Try fitting models with Animal.ID, Passage, or both in addition to Treatment. In other words, try all four of the following model formulae:
~ Treatment # (This is the model we just fit in class)
~ Animal.ID + Treatment
~ Passage + Treatment
~ Animal.ID + Passage + Treatment
Use the filtered dataset with the outlier animal samples removed. In addition to testing Treatment for differential expression in each model, also test the other covariates for differential expression by passing a different value for the coef
argument to topTable
. You will need to pass a vector of all the columns of the design matrix relevant to the covariate. Below, I have included an example of how to fit the model and test for differential expression for the formula ~Passage + Treatment
. (Hint: use colnames(design)
to help you figure out which coefficients to test.)

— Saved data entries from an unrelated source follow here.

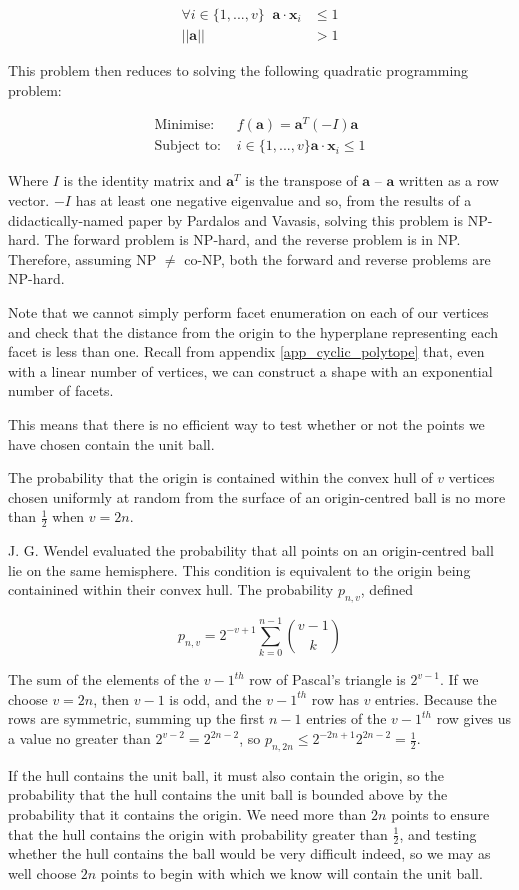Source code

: \begin{align*}
\forall i \in \{1, ..., v\}\;\; {\bm a} \cdot {\bm x}_i &\leqslant 1 \\
||{\bm a}|| &> 1
\end{align*}

This problem then reduces to solving the following quadratic programming problem:

\begin{align*}
\mbox{Minimise: }& f({\bm a}) = {\bm a}^T (-I) {\bm a} \\
\mbox{Subject to: }& i \in \{1, ..., v\} {\bm a} \cdot {\bm x}_i \leqslant 1 
\end{align*}

Where $I$ is the identity matrix and ${\bm a}^T$ is the transpose of ${\bm a}$ -- ${\bm a}$ written as a row vector. $-I$ has at least one negative eigenvalue and so, from the results of a didactically-named paper by Pardalos and Vavasis\cite{Pardalos91}, solving this problem is NP-hard. The forward problem is NP-hard, and the reverse problem is in NP. Therefore, assuming NP $\neq$ co-NP, both the forward and reverse problems are NP-hard.

Note that we cannot simply perform facet enumeration on each of our vertices and check that the distance from the origin to the hyperplane representing each facet is less than one. Recall from appendix \ref{app_cyclic_polytope} that, even with a linear number of vertices, we can construct a shape with an exponential number of facets.

This means that there is no efficient way to test whether or not the points we have chosen contain the unit ball.

\begin{proposition}
The probability that the origin is contained within the convex hull of $v$ vertices chosen uniformly at random from the surface of an origin-centred ball is no more than $\frac{1}{2}$ when $v = 2n$.
\end{proposition}

J. G. Wendel evaluated the probability that all points on an origin-centred ball lie on the same hemisphere. This condition is equivalent to the origin being containined within their convex hull. The probability $p_{n,v}$, defined

$$
p_{n,v} = 2^{-v+1} \sum_{k=0}^{n-1} {{v-1} \choose k}
$$

The sum of the elements of the $v-1^{th}$ row of Pascal's triangle is $2^{v-1}$. If we choose $v = 2n$, then $v-1$ is odd, and the $v-1^{th}$ row has $v$ entries. Because the rows are symmetric, summing up the first $n-1$ entries of the $v-1^{th}$ row gives us a value no greater than $2^{v-2} = 2^{2n-2}$, so $p_{n, 2n} \leqslant 2^{-2n+1} 2^{2n-2} = \frac{1}{2}$.

If the hull contains the unit ball, it must also contain the origin, so the probability that the hull contains the unit ball is bounded above by the probability that it contains the origin. We need more than $2n$ points to ensure that the hull contains the origin with probability greater than $\frac{1}{2}$, and testing whether the hull contains the ball would be very difficult indeed, so we may as well choose $2n$ points to begin with which we know will contain the unit ball.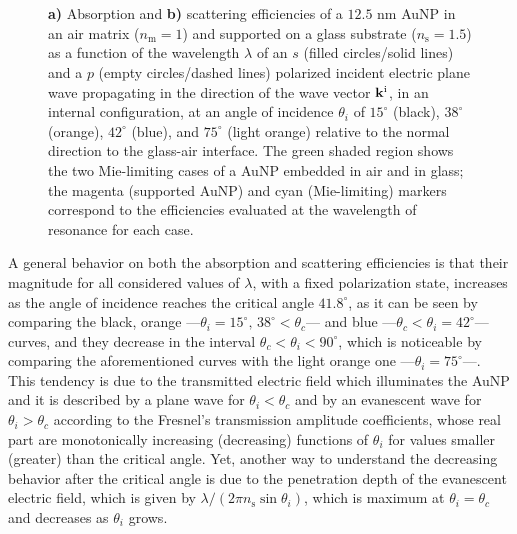 \begin{figure}[h!]
    \def\svgwidth{.95\textwidth}
    \centering
    \\[-19.5em]%
    \hspace*{-28.5em}%
        \begin{subfigure}{.71\textwidth}\caption{ }\label{sfig:SuppObl:Eff:Abs}\end{subfigure}%
        \begin{subfigure}{.25\textwidth}\caption{ }\label{sfig:SuppObl:Eff:Sca}\end{subfigure}\\[17.5em]
    \caption[Absorption and Scattering Efficiencies of a 12.5 nm AuNP on a Interface Illuminated in an internal configuration at oblique incidence]{\textbf{a)} Absorption and \textbf{b)} scattering efficiencies of a $12.5$ nm AuNP in an air matrix ($n_\text{m} = 1$) and supported on a glass substrate ($n_\text{s} = 1.5$) as a function of the wavelength $\lambda$ of an  $s$ (filled circles/solid lines) and a $p$ (empty circles/dashed lines) polarized incident electric plane wave propagating in the direction of the wave vector $\vb{k}^\text{i}$, in an internal configuration, at an angle of incidence $\theta_i$ of $15^\circ$ (black),  $38^\circ$ (orange),  $42^\circ$ (blue), and  $75^\circ$ (light orange) relative to the normal direction to the glass-air interface. The green shaded region shows the two Mie-limiting cases of a AuNP embedded in air and in glass; the magenta (supported AuNP) and cyan (Mie-limiting) markers correspond to the efficiencies evaluated at the wavelength of resonance for each case.}
\label{fig:SuppObl:Eff}
\end{figure}

A general behavior on both the absorption and scattering efficiencies is that their magnitude for all considered values of $\lambda$, with a fixed polarization state, increases as the angle of incidence reaches the critical angle $41.8^\circ$, as it can be seen by comparing the black, orange ---$\theta_i = 15^\circ,\, 38^\circ < \theta_c$---  and blue ---$\theta_c<\theta_i = 42^\circ$--- curves, and they decrease in the interval  $\theta_c<\theta_i<90^\circ$, which is noticeable by comparing the aforementioned curves with the light orange one ---$\theta_i = 75^\circ$---. This tendency is due to the transmitted electric field which illuminates the AuNP and it is described by a plane wave for $\theta_i<\theta_c$ and by an evanescent wave for $\theta_i>\theta_c$ according to the Fresnel's transmission amplitude coefficients, whose real part are monotonically increasing (decreasing) functions of $\theta_i$ for values smaller (greater) than the critical angle. Yet, another way to understand the decreasing behavior after the critical angle is due to the penetration depth of the evanescent electric field, which is given by $\lambda/(2\pi n_\text{s}\sin\theta_i)$, which is maximum at $\theta_i =\theta_c$ and decreases as $\theta_i$ grows.

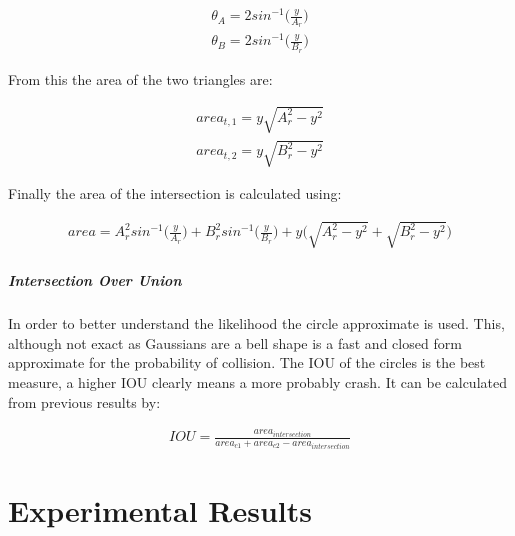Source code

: \documentclass[11pt,twoside]{report}
\begin{document}
\begin{equation}
\begin{aligned}
\theta_{A} = 2sin^{-1} \bigg ( \frac{y}{A_{r}} \bigg )
\\
\theta_{B} = 2sin^{-1} \bigg ( \frac{y}{B_{r}} \bigg )
\end{aligned}
\label{circle_area_eq1}
\end{equation}

From this the area of the two triangles are:

\begin{equation}
\begin{aligned}
area_{t,1} = y \sqrt{A_{r}^{2} - y^{2}} \\
area_{t,2} = y \sqrt{B_{r}^{2} - y^{2}}
\end{aligned}
\label{circle_area_eq1}
\end{equation}


Finally the area of the intersection is calculated using:

\begin{equation}
\begin{aligned}
area = A_{r}^{2}sin^{-1} \big ( \frac{y}{A_{r}}) + B_{r}^{2}sin^{-1} \big ( \frac{y}{B_{r}}) + y \bigg ( \sqrt{A_{r}^{2} - y^{2}} + \sqrt{B_{r}^{2} - y^{2}} \bigg )
\end{aligned}
\label{circle_area_eq1}
\end{equation}

\paragraph{Intersection Over Union}
In order to better understand the likelihood the circle approximate is used. This, although not exact as Gaussians are a bell shape is a fast and closed form approximate for the probability of collision. The IOU of the circles is the best measure, a higher IOU clearly means a more probably crash. It can be calculated from previous results by:


\begin{equation}
\begin{aligned}
IOU = \frac{area_{intersection}}{ area_{c1} + area_{c2} - area_{intersection}}
\end{aligned}
\label{circle_area_eq1}
\end{equation}

\chapter{Experimental Results}
\end{document}
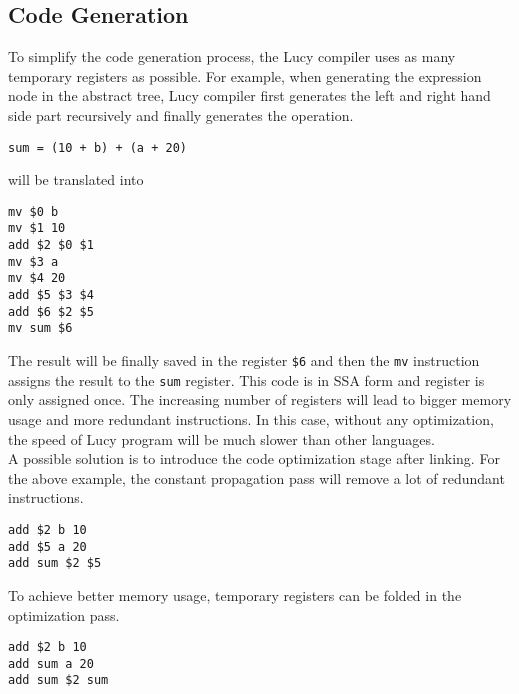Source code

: \subsection{Code Generation}
To simplify the code generation process, the Lucy compiler uses as many temporary registers as possible. For example, when generating the expression node in the abstract tree, Lucy compiler first generates the left and right hand side part recursively and finally generates the operation.
\begin{lstlisting}
sum = (10 + b) + (a + 20)
\end{lstlisting}
will be translated into
\begin{lstlisting}[language=LucyX]
mv $0 b
mv $1 10
add $2 $0 $1
mv $3 a
mv $4 20
add $5 $3 $4
add $6 $2 $5
mv sum $6
\end{lstlisting}
The result will be finally saved in the register \texttt{\$6} and then the \texttt{mv} instruction assigns the result to the \texttt{sum} register. This code is in SSA form and register is only assigned once. The increasing number of registers will lead to bigger memory usage and more redundant instructions. In this case, without any optimization, the speed of Lucy program will be much slower than other languages. \\
A possible solution is to introduce the code optimization stage after linking. For the above example, the constant propagation pass will remove a lot of redundant instructions.
\begin{lstlisting}[language=LucyX]
add $2 b 10
add $5 a 20
add sum $2 $5
\end{lstlisting}
To achieve better memory usage, temporary registers can be folded in the optimization pass.
\begin{lstlisting}[language=LucyX]
add $2 b 10
add sum a 20
add sum $2 sum
\end{lstlisting}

design <- model.matrix(~ Passage + Treatment, data=good_sample_table)
v <- voom(good_filtered_count_matrix, design, lib.size=good_normalized_total_counts)

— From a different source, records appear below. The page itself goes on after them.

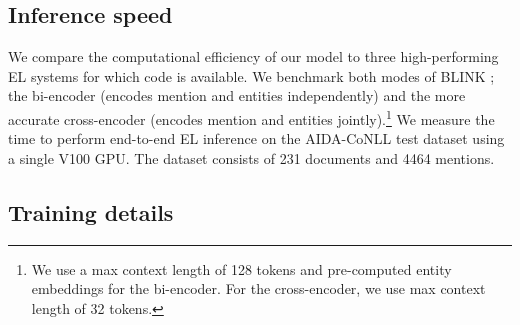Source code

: \documentclass[11pt]{article}
\begin{document}
\subsection{Inference speed}
We compare the computational efficiency of our model to three high-performing EL systems \citep{wu-etal-2020-scalable, Cao2020AutoregressiveER, Orr2021BootlegCT} for which code is available. We benchmark both modes of BLINK \citep{wu-etal-2020-scalable}; the bi-encoder (encodes mention and entities independently) and the more accurate cross-encoder (encodes mention and entities jointly).\footnote{We use a max context length of 128 tokens and pre-computed entity embeddings for the bi-encoder. For the cross-encoder, we use max context length of 32 tokens.} We measure the time to perform end-to-end EL inference on the AIDA-CoNLL test dataset using a single V100 GPU. The dataset consists of 231 documents and 4464 mentions.

\subsection{Training details}
\end{document}
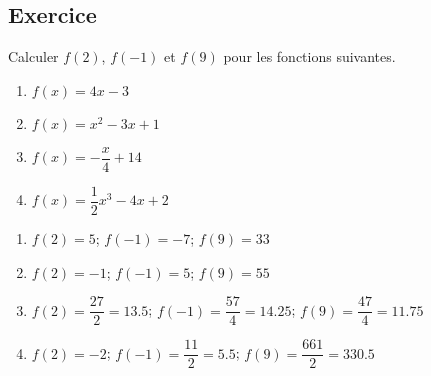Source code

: \documentclass[a4paper,11pt]{article}
\begin{document}
\subsection{Exercice}
Calculer $f(2)$, $f(-1)$ et $f(9)$ pour les fonctions suivantes.
\begin{multicols}{2}
\begin{enumerate}
\item $f(x)=4x-3$
\item $f(x)=x^2-3x+1$
\item $f(x)=-\dfrac{x}{4}+14$
\item $f(x)=\dfrac{1}{2}x^3-4x+2$
\end{enumerate}
\end{multicols}

\begin{solution}
\begin{enumerate}
\item $f(2)=5$; $f(-1)=-7$; $f(9)=33$
\item $f(2)=-1$; $f(-1)=5$; $f(9)=55$
\item $f(2)=\dfrac{27}{2}=13.5$; $f(-1)=\dfrac{57}{4}=14.25$; $f(9)=\dfrac{47}{4}=11.75$
\item $f(2)=-2$; $f(-1)=\dfrac{11}{2}=5.5$; $f(9)=\dfrac{661}{2}=330.5$
\end{enumerate}
\end{solution}
\end{document}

v$genes <- filtered_gene_info
fit <- lmFit(v, design)
fit <- eBayes(fit, robust=TRUE)
results <- topTable(fit, coef="TreatmentIFNg", adjust.method="BH", n=Inf)
table(results$adj.P.Val <= 0.1)
passage.results <- topTable(fit, coef=c("PassageP5", "PassageP6"), n=Inf)

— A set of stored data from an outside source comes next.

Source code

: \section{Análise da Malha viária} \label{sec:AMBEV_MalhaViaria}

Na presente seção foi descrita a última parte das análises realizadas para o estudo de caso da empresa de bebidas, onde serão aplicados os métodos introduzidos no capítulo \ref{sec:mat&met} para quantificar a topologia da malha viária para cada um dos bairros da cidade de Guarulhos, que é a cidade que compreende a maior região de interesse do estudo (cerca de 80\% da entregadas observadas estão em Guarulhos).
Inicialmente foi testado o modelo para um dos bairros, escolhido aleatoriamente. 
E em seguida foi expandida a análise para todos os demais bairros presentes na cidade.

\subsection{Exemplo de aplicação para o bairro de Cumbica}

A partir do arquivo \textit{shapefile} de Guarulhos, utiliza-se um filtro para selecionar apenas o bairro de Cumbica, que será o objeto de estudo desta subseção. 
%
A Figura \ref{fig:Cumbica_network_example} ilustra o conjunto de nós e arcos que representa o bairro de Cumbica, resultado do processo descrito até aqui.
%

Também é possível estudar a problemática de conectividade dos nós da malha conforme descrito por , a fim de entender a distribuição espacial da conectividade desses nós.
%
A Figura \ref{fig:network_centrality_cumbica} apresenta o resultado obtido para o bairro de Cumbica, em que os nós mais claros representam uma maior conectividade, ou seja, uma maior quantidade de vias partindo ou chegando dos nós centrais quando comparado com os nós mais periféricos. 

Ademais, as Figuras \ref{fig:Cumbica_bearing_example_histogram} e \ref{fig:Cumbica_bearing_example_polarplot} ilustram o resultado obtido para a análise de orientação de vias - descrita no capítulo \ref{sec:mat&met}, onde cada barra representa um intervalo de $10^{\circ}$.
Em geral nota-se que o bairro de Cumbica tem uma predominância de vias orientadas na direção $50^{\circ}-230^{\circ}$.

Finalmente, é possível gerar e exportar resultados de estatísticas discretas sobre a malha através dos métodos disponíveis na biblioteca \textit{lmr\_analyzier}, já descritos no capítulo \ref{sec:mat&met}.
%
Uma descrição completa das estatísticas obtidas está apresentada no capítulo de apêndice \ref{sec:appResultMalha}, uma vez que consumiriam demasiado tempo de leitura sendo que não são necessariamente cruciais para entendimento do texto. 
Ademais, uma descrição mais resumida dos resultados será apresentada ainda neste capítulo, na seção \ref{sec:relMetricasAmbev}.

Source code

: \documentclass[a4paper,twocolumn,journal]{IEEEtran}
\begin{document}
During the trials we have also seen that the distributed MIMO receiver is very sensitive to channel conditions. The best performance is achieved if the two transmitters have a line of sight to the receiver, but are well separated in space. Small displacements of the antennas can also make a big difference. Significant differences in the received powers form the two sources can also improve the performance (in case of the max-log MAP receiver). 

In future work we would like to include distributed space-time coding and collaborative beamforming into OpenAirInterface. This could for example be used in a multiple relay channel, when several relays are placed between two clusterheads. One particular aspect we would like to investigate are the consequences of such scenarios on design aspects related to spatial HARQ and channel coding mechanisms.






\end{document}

table(passage.results$adj.P.Val <= 0.1)
Based on your results for all four models, decide which model best fits the data. Justify your choice with MDS plots and p-value distribution plots that show why you are including or excluding each of Animal.ID and Passage from your model. How do your results for Treatment change when you include your chosen covariates? Does your model give more differentially expressed genes than the one we fit in class? If so, how many more? How many genes are differentially expressed with respect to your chosen covariates? Do these results still hold when using a different signifcance threshold, such as 5% or 1% FDR instead of 10%?
For help fitting models with multiple covariates, see the Limma User’s Guide section 9.4, “Additive Models and Blocking”.